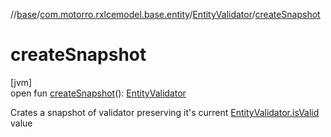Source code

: //[base](../../../index.md)/[com.motorro.rxlcemodel.base.entity](../index.md)/[EntityValidator](index.md)/[createSnapshot](create-snapshot.md)

# createSnapshot

[jvm]\
open fun [createSnapshot](create-snapshot.md)(): [EntityValidator](index.md)

Crates a snapshot of validator preserving it's current [EntityValidator.isValid](is-valid.md) value
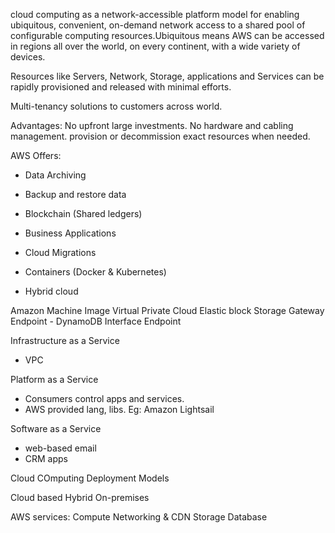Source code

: cloud computing as a network-accessible platform model for enabling ubiquitous, convenient, on-demand network access to a shared pool of configurable computing resources.Ubiquitous means AWS can be accessed in regions all over the world, on every continent, with a wide variety of devices.

Resources like Servers, Network, Storage, applications and Services can be rapidly provisioned and released with minimal efforts.

Multi-tenancy solutions to customers across world.

Advantages:
No upfront large investments.
No hardware and cabling management.
provision or decommission exact resources when needed.

AWS Offers:
- Data Archiving
- Backup and restore data
- Blockchain (Shared ledgers)
- Business Applications
- Cloud Migrations
- Containers (Docker & Kubernetes)

- Hybrid cloud 


Amazon Machine Image
Virtual Private Cloud
Elastic block Storage
Gateway Endpoint - DynamoDB
Interface Endpoint

Infrastructure as a Service
 - VPC

Platform as a Service
 - Consumers control apps and services.
 - AWS provided lang, libs.
 Eg: Amazon Lightsail 

Software as a Service
 - web-based email
 - CRM apps


 Cloud COmputing Deployment Models

 Cloud based
 Hybrid
 On-premises


AWS services:
Compute
Networking & CDN
Storage
Database

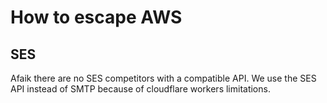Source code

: # How to escape AWS

## SES

Afaik there are no SES competitors with a compatible API. We use the SES API instead of SMTP because of cloudflare workers limitations.
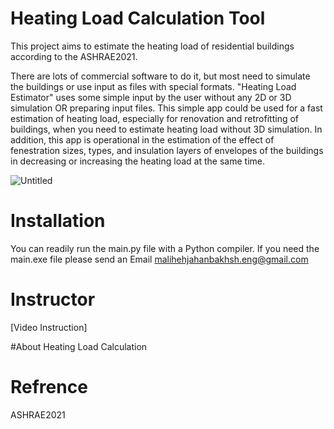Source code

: # Heating Load Calculation Tool

This project aims to estimate the heating load of residential buildings according to the ASHRAE2021.

There are lots of commercial software to do it, but most need to simulate the buildings or use input as files with special formats.
"Heating Load Estimator" uses some simple input by the user without any 2D or 3D simulation OR preparing input files. This simple app could be used for a fast estimation of heating load, especially for renovation and retrofitting of buildings, when you need to estimate heating load without 3D simulation.
In addition, this app is operational in the estimation of the effect of fenestration sizes, types, and insulation layers of envelopes of the buildings in decreasing or increasing the heating load at the same time.


![Untitled](https://github.com/mlijahan/Heating_Load_Estimator_for_Buildings/assets/89294710/47fc1b31-db8e-406f-9a10-dc4b5710760f)

# Installation

You can readily run the main.py file with a Python compiler. If you need the main.exe file please send an Email malihehjahanbakhsh.eng@gmail.com

# Instructor
[Video Instruction] 

#About Heating Load Calculation

# Refrence
ASHRAE2021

Activity: Repeat the material above exactly; pictures do not belong in the copy.

Exercise answer:
Source code

: //[base](../../../index.md)/[com.motorro.rxlcemodel.base.entity](../index.md)/[EntityValidator](index.md)/[createSnapshot](create-snapshot.md)

# createSnapshot

[jvm]\
open fun [createSnapshot](create-snapshot.md)(): [EntityValidator](index.md)

Crates a snapshot of validator preserving it's current [EntityValidator.isValid](is-valid.md) value
Source code

: cloud computing as a network-accessible platform model for enabling ubiquitous, convenient, on-demand network access to a shared pool of configurable computing resources.Ubiquitous means AWS can be accessed in regions all over the world, on every continent, with a wide variety of devices.

Resources like Servers, Network, Storage, applications and Services can be rapidly provisioned and released with minimal efforts.

Multi-tenancy solutions to customers across world.

Advantages:
No upfront large investments.
No hardware and cabling management.
provision or decommission exact resources when needed.

AWS Offers:
- Data Archiving
- Backup and restore data
- Blockchain (Shared ledgers)
- Business Applications
- Cloud Migrations
- Containers (Docker & Kubernetes)

- Hybrid cloud 


Amazon Machine Image
Virtual Private Cloud
Elastic block Storage
Gateway Endpoint - DynamoDB
Interface Endpoint

Infrastructure as a Service
 - VPC

Platform as a Service
 - Consumers control apps and services.
 - AWS provided lang, libs.
 Eg: Amazon Lightsail 

Software as a Service
 - web-based email
 - CRM apps


 Cloud COmputing Deployment Models

 Cloud based
 Hybrid
 On-premises


AWS services:
Compute
Networking & CDN
Storage
Database

Source code

: # How to escape AWS

## SES

Afaik there are no SES competitors with a compatible API. We use the SES API instead of SMTP because of cloudflare workers limitations.
Source code

: # Heating Load Calculation Tool

This project aims to estimate the heating load of residential buildings according to the ASHRAE2021.

There are lots of commercial software to do it, but most need to simulate the buildings or use input as files with special formats.
"Heating Load Estimator" uses some simple input by the user without any 2D or 3D simulation OR preparing input files. This simple app could be used for a fast estimation of heating load, especially for renovation and retrofitting of buildings, when you need to estimate heating load without 3D simulation.
In addition, this app is operational in the estimation of the effect of fenestration sizes, types, and insulation layers of envelopes of the buildings in decreasing or increasing the heating load at the same time.


![Untitled](https://github.com/mlijahan/Heating_Load_Estimator_for_Buildings/assets/89294710/47fc1b31-db8e-406f-9a10-dc4b5710760f)

# Installation

You can readily run the main.py file with a Python compiler. If you need the main.exe file please send an Email malihehjahanbakhsh.eng@gmail.com

# Instructor
[Video Instruction] 

#About Heating Load Calculation

# Refrence
ASHRAE2021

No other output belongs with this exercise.